-- Work request --
Go through the listing below. Copy each line that has the string "hasta".

-- Records to process --

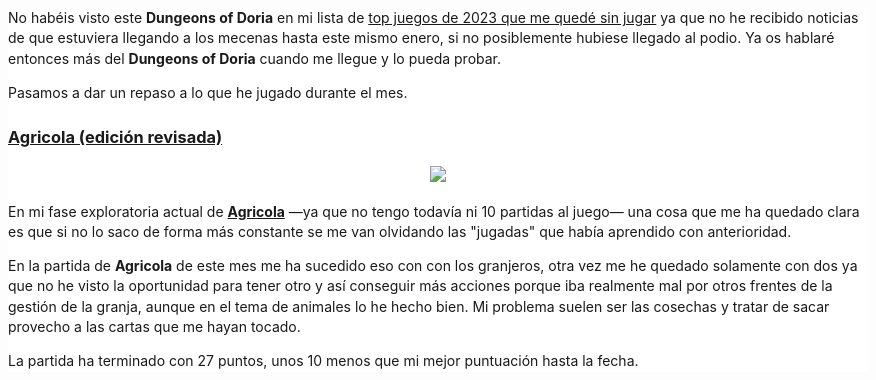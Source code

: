 No habéis visto este **Dungeons of Doria** en mi lista de [top juegos de 2023
que me quedé sin
jugar]({{site.baseurl}}/2023/12/27/tops-juegos-no-jugados-en-2023/) ya que no
he recibido noticias de que estuviera llegando a los mecenas hasta este mismo
enero, si no posiblemente hubiese llegado al podio. Ya os hablaré entonces más
del **Dungeons of Doria** cuando me llegue y lo pueda probar.

Pasamos a dar un repaso a lo que he jugado durante el mes.

### [Agricola (edición revisada)](https://amzn.to/3F9Uaag)

<p align="center">
<img height="450" src="https://cf.geekdo-images.com/7wqM6lDqf8wgRlohgf3rgA__imagepage/img/EZLkZ2u7F9qHwElYNs2pElLWOv0=/fit-in/900x600/filters:no_upscale():strip_icc()/pic6401651.jpg">
</p>

En mi fase exploratoria actual de
**[Agricola](https://boardgamegeek.com/boardgame/200680/agricola-revised-edition)**
 —ya que no tengo todavía ni 10 partidas al juego— una cosa que me ha quedado
 clara es que si no lo saco de forma más constante se me van olvidando las
 "jugadas" que  había aprendido con anterioridad.
 
 En la partida de **Agricola** de este mes me ha sucedido eso con con los
 granjeros, otra vez  me he quedado solamente con dos ya que no he visto la
 oportunidad para tener otro y así conseguir más acciones porque iba realmente
 mal por otros frentes de la gestión de la granja, aunque en el tema de
 animales lo he hecho bien. Mi problema suelen ser las cosechas y tratar de
 sacar provecho a las cartas que me hayan tocado.
 
 La partida ha terminado con 27 puntos, unos 10 menos que mi mejor puntuación
 hasta la fecha.

<div align="center">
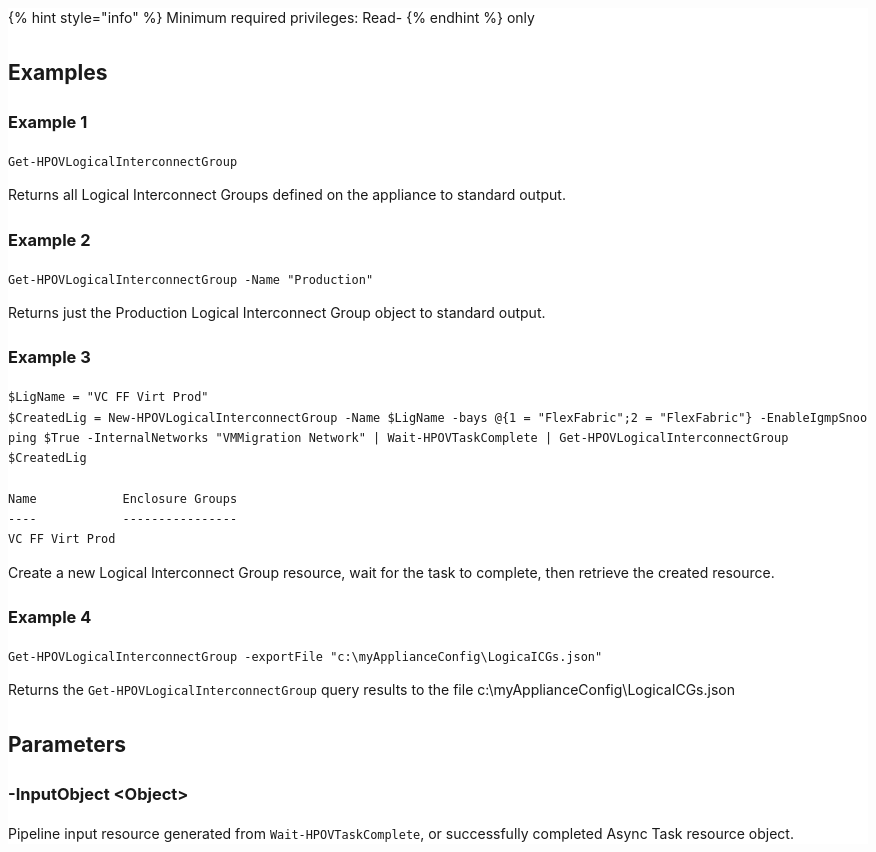 {% hint style="info" %}
Minimum required privileges: Read-
{% endhint %}
only
## Examples

###  Example 1 

```text
Get-HPOVLogicalInterconnectGroup
```

Returns all Logical Interconnect Groups defined on the appliance to standard output.

###  Example 2 

```text
Get-HPOVLogicalInterconnectGroup -Name "Production"
```

Returns just the Production Logical Interconnect Group object to standard output.

###  Example 3 

```text
$LigName = "VC FF Virt Prod"
$CreatedLig = New-HPOVLogicalInterconnectGroup -Name $LigName -bays @{1 = "FlexFabric";2 = "FlexFabric"} -EnableIgmpSnooping $True -InternalNetworks "VMMigration Network" | Wait-HPOVTaskComplete | Get-HPOVLogicalInterconnectGroup
$CreatedLig

Name            Enclosure Groups
----            ----------------
VC FF Virt Prod
```

Create a new Logical Interconnect Group resource, wait for the task to complete, then retrieve the created resource.

###  Example 4 

```text
Get-HPOVLogicalInterconnectGroup -exportFile "c:\myApplianceConfig\LogicaICGs.json"
```

Returns the `Get-HPOVLogicalInterconnectGroup` query results to the file c:\myApplianceConfig\LogicaICGs.json

## Parameters

### -InputObject &lt;Object&gt;

Pipeline input resource generated from `Wait-HPOVTaskComplete`, or successfully completed Async Task resource object.
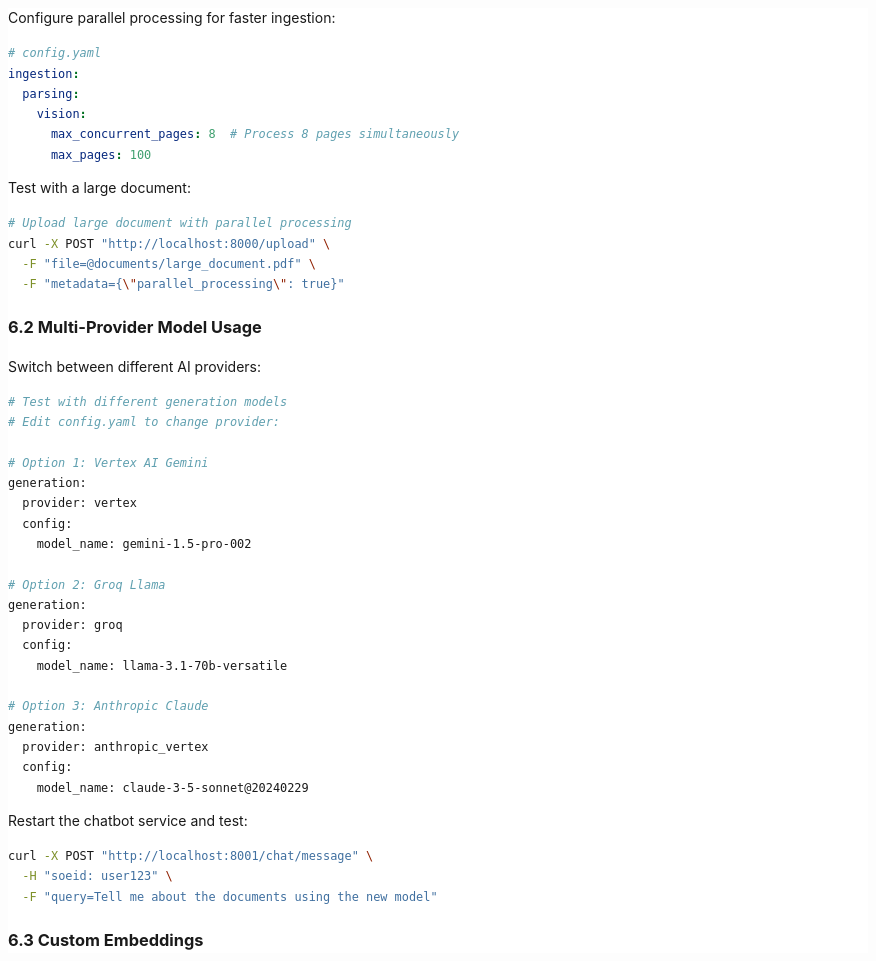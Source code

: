 Configure parallel processing for faster ingestion:

```yaml
# config.yaml
ingestion:
  parsing:
    vision:
      max_concurrent_pages: 8  # Process 8 pages simultaneously
      max_pages: 100
```

Test with a large document:

```bash
# Upload large document with parallel processing
curl -X POST "http://localhost:8000/upload" \
  -F "file=@documents/large_document.pdf" \
  -F "metadata={\"parallel_processing\": true}"
```

### 6.2 Multi-Provider Model Usage

Switch between different AI providers:

```bash
# Test with different generation models
# Edit config.yaml to change provider:

# Option 1: Vertex AI Gemini
generation:
  provider: vertex
  config:
    model_name: gemini-1.5-pro-002

# Option 2: Groq Llama
generation:
  provider: groq
  config:
    model_name: llama-3.1-70b-versatile

# Option 3: Anthropic Claude
generation:
  provider: anthropic_vertex
  config:
    model_name: claude-3-5-sonnet@20240229
```

Restart the chatbot service and test:

```bash
curl -X POST "http://localhost:8001/chat/message" \
  -H "soeid: user123" \
  -F "query=Tell me about the documents using the new model"
```

### 6.3 Custom Embeddings
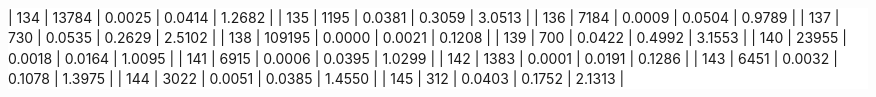 |   134 |      13784 |       0.0025 |       0.0414 |       1.2682 | 
|   135 |       1195 |       0.0381 |       0.3059 |       3.0513 | 
|   136 |       7184 |       0.0009 |       0.0504 |       0.9789 | 
|   137 |        730 |       0.0535 |       0.2629 |       2.5102 | 
|   138 |     109195 |       0.0000 |       0.0021 |       0.1208 | 
|   139 |        700 |       0.0422 |       0.4992 |       3.1553 | 
|   140 |      23955 |       0.0018 |       0.0164 |       1.0095 | 
|   141 |       6915 |       0.0006 |       0.0395 |       1.0299 | 
|   142 |       1383 |       0.0001 |       0.0191 |       0.1286 | 
|   143 |       6451 |       0.0032 |       0.1078 |       1.3975 | 
|   144 |       3022 |       0.0051 |       0.0385 |       1.4550 | 
|   145 |        312 |       0.0403 |       0.1752 |       2.1313 |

-- Answer below --
he recibido noticias de que estuviera llegando a los mecenas hasta este mismo
 hasta la fecha.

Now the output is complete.